EXERCISE DETAILS
Report each line from the records where the string "figure" turns up.

★ ★ ★ ★ ★ ★ ★

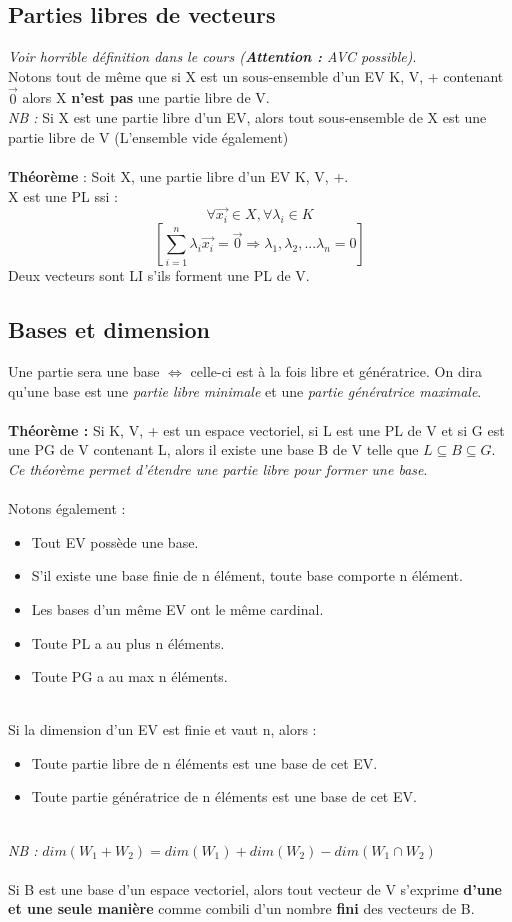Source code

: \documentclass[12pt, a4paper]{article}
\begin{document}
\subsection{Parties libres de vecteurs}
\textit{Voir horrible définition dans le cours (\textbf{Attention :} AVC possible)}.\\
Notons tout de même que si X est un sous-ensemble d'un EV K, V, + contenant $\vec{0}$ alors X \textbf{n'est pas} une partie libre de V.\\
\textit{NB :} Si X est une partie libre d'un EV, alors tout sous-ensemble de X est une partie libre de V (L'ensemble vide également)\\\\
\textbf{Théorème } : Soit X, une partie libre d'un EV K, V, +.\\
X est une PL ssi :
$$\forall \vec{x_{i}} \in X, \forall \lambda_{i} \in K$$
$$[\sum_{i=1}^{n} \lambda_{i}\vec{x_{i}} = \vec{0} \Rightarrow \lambda_{1}, \lambda_{2}, ... \lambda_{n} = 0]$$
Deux vecteurs sont LI s'ils forment une PL de V.

\subsection{Bases et dimension}
Une partie sera une base $\Leftrightarrow$ celle-ci est à la fois libre et génératrice. On dira qu'une base est une \textit{partie libre minimale} et une \textit{partie génératrice maximale}.\\\\
\textbf{Théorème :} Si K, V, + est un espace vectoriel, si L est une PL de V et si G est une PG de V contenant L, alors il existe une base B de V telle que $L \subseteq B \subseteq G$.\\
\textit{Ce théorème permet d'étendre une partie libre pour former une base}.\\\\
Notons également :
\begin{itemize}
\item Tout EV possède une base.
\item S'il existe une base finie de n élément, toute base comporte n élément.
\item Les bases d'un même EV ont le même cardinal.
\item Toute PL a au plus n éléments.
\item Toute PG a au max n éléments.
\end{itemize}
\ \\
Si la dimension d'un EV est finie et vaut n, alors :
\begin{itemize}
\item Toute partie libre de n éléments est une base de cet EV.
\item Toute partie génératrice de n éléments est une base de cet EV.
\end{itemize}
\ \\
\textit{NB :} $dim(W_{1} + W_{2}) = dim(W_{1}) + dim(W_{2}) - dim(W_{1} \cap W_{2})$\\\\
Si B est une base d'un espace vectoriel, alors tout vecteur de V s'exprime \textbf{d'une et une seule manière} comme combili d'un nombre \textbf{fini} des vecteurs de B.
\end{document}
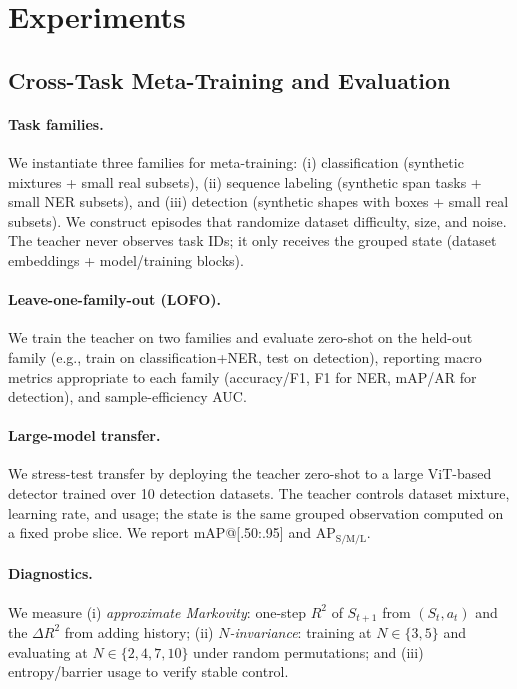 \documentclass[11pt]{article}
\newcommand{\1}{\mathbf{1}}
\begin{document}
\section{Experiments}
\subsection{Cross-Task Meta-Training and Evaluation}
\paragraph{Task families.}
We instantiate three families for meta-training: (i) classification (synthetic mixtures + small real subsets), (ii) sequence labeling (synthetic span tasks + small NER subsets), and (iii) detection (synthetic shapes with boxes + small real subsets). 
We construct episodes that randomize dataset difficulty, size, and noise. 
The teacher never observes task IDs; it only receives the grouped state (dataset embeddings + model/training blocks).

\paragraph{Leave-one-family-out (LOFO).}
We train the teacher on two families and evaluate zero-shot on the held-out family (e.g., train on classification+NER, test on detection), reporting macro metrics appropriate to each family (accuracy/F1, F1 for NER, mAP/AR for detection), and sample-efficiency AUC.

\paragraph{Large-model transfer.}
We stress-test transfer by deploying the teacher zero-shot to a large ViT-based detector trained over 10 detection datasets. 
The teacher controls dataset mixture, learning rate, and usage; the state is the same grouped observation computed on a fixed probe slice.
We report mAP@[.50:.95] and AP$_\mathrm{S/M/L}$.

\paragraph{Diagnostics.}
We measure (i) \emph{approximate Markovity}: one-step $R^2$ of $S_{t+1}$ from $(S_t,a_t)$ and the $\Delta R^2$ from adding history; (ii) \emph{$N$-invariance}: training at $N\in\{3,5\}$ and evaluating at $N\in\{2,4,7,10\}$ under random permutations; and (iii) entropy/barrier usage to verify stable control.
\end{document}
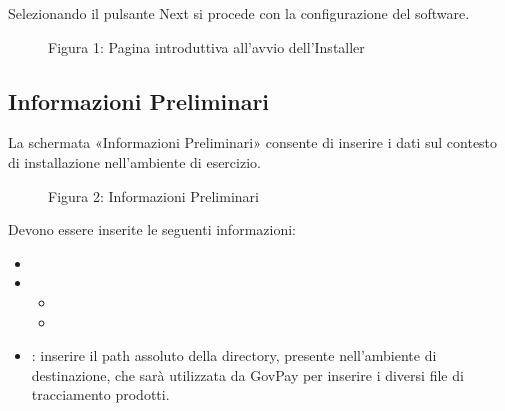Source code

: \documentclass[letterpaper,10pt,italian]{sphinxmanual}
\begin{document}
Selezionando il pulsante Next si procede con la configurazione del
software.

\begin{figure}[htbp]
\centering
\capstart

\noindent{}
\caption{Figura 1: Pagina introduttiva all’avvio dell’Installer}\label{\detokenize{configurazione/index:id1}}\end{figure}


\subsection{Informazioni Preliminari}
\label{\detokenize{configurazione/index:informazioni-preliminari}}
La schermata «Informazioni Preliminari» consente di inserire i dati sul
contesto di installazione nell’ambiente di esercizio.

\begin{figure}[htbp]
\centering
\capstart

\noindent{}
\caption{Figura 2: Informazioni Preliminari}\label{\detokenize{configurazione/index:id2}}\end{figure}

Devono essere inserite le seguenti informazioni:
\begin{itemize}
\item {} 

\item {} 
\begin{itemize}
\item {} 

\item {} 

\end{itemize}

\item {} 
: inserire il path assoluto della directory, presente
nell’ambiente di destinazione, che sarà utilizzata da GovPay per
inserire i diversi file di tracciamento prodotti.

\end{itemize}
\end{document}
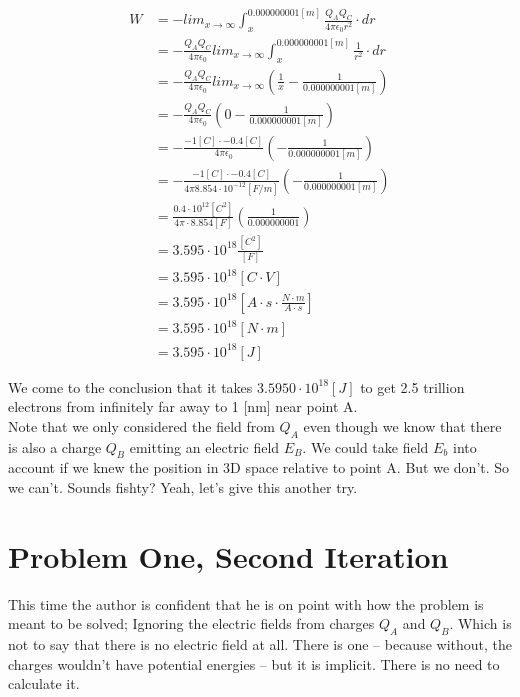 \documentclass[paper=a4, fontsize=11pt]{scrartcl} %
\numberwithin{equation}{section} %
\numberwithin{figure}{section} %
\numberwithin{table}{section} %
\begin{document}
\begin{align} \label{eq:8}
W &= - lim_{x\to\infty} \int_x^{0.000000001[m]}{\frac{Q_A Q_C}{4 \pi \epsilon_0 r^2}} \cdot dr \\
  &= - \frac{Q_A Q_C}{4 \pi \epsilon_0 } lim_{x\to\infty} \int_x^{0.000000001[m]}{\frac{1}{r^2}} \cdot dr \\
  &= - \frac{Q_A Q_C}{4 \pi \epsilon_0 } lim_{x\to\infty} \left( \frac{1}{x} - \frac{1}{0.000000001[m]} \right) \\
  &= - \frac{Q_A Q_C}{4 \pi \epsilon_0 } \left( 0 - \frac{1}{0.000000001[m]} \right) \\
  &= - \frac{-1[C] \cdot -0.4[C]}{4 \pi \epsilon_0 } \left( - \frac{1}{0.000000001[m]} \right) \\
  &= - \frac{-1[C] \cdot -0.4[C]}{4 \pi 8.854 \cdot 10 ^ {-12} [F/m] } \left( - \frac{1}{0.000000001[m]} \right) \\
  &= \frac{0.4 \cdot 10 ^ {12} [C^2]}{4 \pi \cdot 8.854 [F]} \left( \frac{1}{0.000000001} \right) \\
  &= 3.595 \cdot 10^{18} \frac{[C^2]}{[F]} \\
  &= 3.595 \cdot 10^{18} [C \cdot V] \\
  &= 3.595 \cdot 10^{18} \left[A \cdot s \cdot \frac{N \cdot m}{A \cdot s}\right] \\
  &= 3.595 \cdot 10^{18} [N \cdot m] \\
  &= 3.595 \cdot 10^{18} [J]
\end{align}

We come to the conclusion that it takes $3.5950 \cdot 10^{18} [J]$ to get 2.5 trillion electrons from infinitely far away
to 1 [nm] near point A. \\

Note that we only considered the field from $Q_A$ even though we know that there is also a charge
$Q_B$ emitting an electric field $E_B$. We could take field $E_b$ into account if we knew the position in 3D space relative to
point A. But we don't. So we can't. Sounds fishty? Yeah, let's give this another try.



\section{ Problem One, Second Iteration}
This time the author is confident that he is on point with
how the problem is meant to be solved; Ignoring the electric fields from charges $Q_A$ and $Q_B$.
Which is not to say that there is no electric field at all.
There is one -- because without, the charges wouldn't have potential energies -- but it is implicit. There is no need to calculate it. \\
\end{document}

★ ★ ★ ★ ★ ★ ★

TASK SOLUTION
\begin{figure}[htbp]
\caption{Figura 1: Pagina introduttiva all’avvio dell’Installer}\label{\detokenize{configurazione/index:id1}}\end{figure}
\begin{figure}[htbp]
\caption{Figura 2: Informazioni Preliminari}\label{\detokenize{configurazione/index:id2}}\end{figure}
\numberwithin{figure}{section} %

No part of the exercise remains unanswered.